(Dataset entries)
---------------
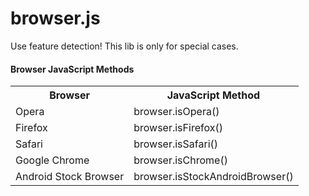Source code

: # browser.js

Use feature detection! This lib is only for special cases.

#### Browser JavaScript Methods

<table>
	<tr>
		<th>Browser</th>
		<th>JavaScript Method</th>
	</tr>
	<tr>
		<td>Opera</td>
		<td>browser.isOpera()</td>
	</tr>
  <tr>
		<td>Firefox</td>
		<td>browser.isFirefox()</td>
	</tr>
	<tr>
		<td>Safari</td>
		<td>browser.isSafari()</td>
	</tr>
	<tr>
		<td>Google Chrome</td>
		<td>browser.isChrome()</td>
	</tr>
	<tr>
		<td>Android Stock Browser</td>
		<td>browser.isStockAndroidBrowser()</td>
	</tr>
</table>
---------------
_What the task requires_: Gather from the entries above all lines that include the string "JavaScript".

_Answer box_:
#### Browser JavaScript Methods
		<th>JavaScript Method</th>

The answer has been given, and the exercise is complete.